Why Some Shoppers Are Upset About Aldi Australia's Self-Checkouts

In Australia, some Aldi's customers have responded poorly to the grocery chain's decision to introduce express self-checkouts. Initially, when the company decided in the beginning of June to give the machines a trial run, they told 9 News that "anecdotal feedback from the first day of the trial was overwhelmingly positive with more than half of our customers opting to use the new self-checkouts." Much of the praise, they said, came particularly from shoppers who only popped into Aldi for a handful of items.

However, as Yahoo! News Australia reports, the introduction of these machines has also spawned some complaints. The main focus seems to be that, in addition to importing most of the goods they sell, Aldi will now deprive local Australians of jobs. Others took issue with the fact that some items from the Aldi Special Buys section, like a TV, proved difficult to scan on the machine. 

Aldi responded to these worries by saying that, in the new system, employees will still be needed to ensure the smooth operation of self-checkouts. Furthermore, they would be freed up now to help customers more than they would have if they were tied to the cash register.

Also, it should be noted, that positive reception for this new checkout option was still given by customers that appreciated they could now have more options to speed through what would often be a long wait at the popular store.

Aldi at first was hesitant about installing express checkouts

The biggest surprise about this development may be that Aldi had previously declined to implement a self-service option, and in fact stated that their traditional checkout system was better.
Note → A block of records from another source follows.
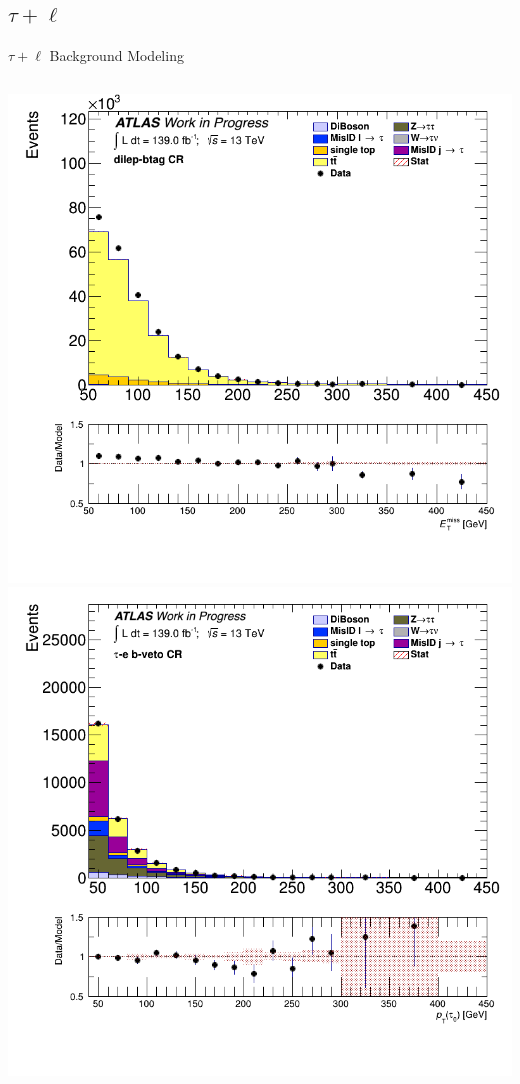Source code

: \documentclass[aspectratio=169,xcolor=table]{beamer}
\begin{document}
    \subsection{$\tau+\ell$}

      \begin{frame}[t]{$\tau+\ell$ Background Modeling}
        \begin{columns}[t]

          \includegraphics[height=.45\textheight,keepaspectratio=true]{taulep_1p_3p/v09/met_et_DILEP_BTAG.png}
          \includegraphics[height=.45\textheight,keepaspectratio=true]{taulep_1p_3p/v09/tau_0_pt_TAUEL_BVETO.png}


\end{columns}
\end{frame}
\end{document}
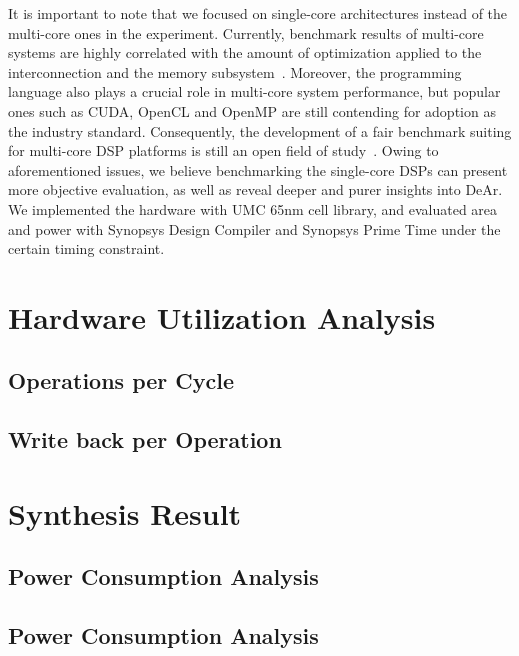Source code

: It is important to note that we focused on single-core architectures instead of the multi-core ones in the experiment.
Currently, benchmark results of multi-core systems are highly correlated with the amount of optimization applied to the interconnection and the memory subsystem~\cite{trends}.
Moreover, the programming language also plays a crucial role in multi-core system performance, 
but popular ones such as CUDA, OpenCL and OpenMP are still contending for adoption as the industry standard.
Consequently, the development of a fair benchmark suiting for multi-core DSP platforms is still an open field of study~\cite{landscape}.
Owing to aforementioned issues, we believe benchmarking the single-core DSPs can present more objective evaluation, 
as well as reveal deeper and purer insights into DeAr.
We implemented the hardware with UMC 65nm cell library, 
and evaluated area and power with Synopsys Design Compiler and Synopsys Prime Time under the certain timing constraint.
\section{Hardware Utilization Analysis}
{
    \subsection{Operations per Cycle}
    \subsection{Write back per Operation}
}
\section{Synthesis Result}
{
    \subsection{Power Consumption Analysis}
    \subsection{Power Consumption Analysis}
}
In 2016, a spokesperson for Aldi informed The Sydney Morning Herald that "Aldi's checkouts operate with industry-leading efficiency." So, they would not need to resort to such technology. When the chain did begin teasing the idea of express checkout lanes at the beginning of June, Robert Eichfeld, store operations director at Aldi Australia, told 9 News that the hesitancy in investing in the technology early on ensured that the final decision to do so would be done in a way that would not harm their low-cost model. This actually makes some sense. Investing in technology is expensive and Aldi functions by trimming away expenses that are then passed on to the consumer in budget-conscious deals.

However, the other possible reason for the switch can be found in a piece The Conversation published on self-service checkouts in general. Namely, they said, public opinion is heading more towards wanting express checkouts. "Shoppers also gain value from taking control of the transaction — being able to ring up their own goods and pack them the way they want," the article notes. "A sense of control over their own shopping can lead to greater customer satisfaction and intent to use and re-use self-serve technology." 

So, despite the complaints aired, Aldi may have little choice but to allow customers to ring themselves up. But hopefully they'll manage a happy balance of installing the machines and retaining cashiers to keep jobs and to appeal to customers that want the human interaction.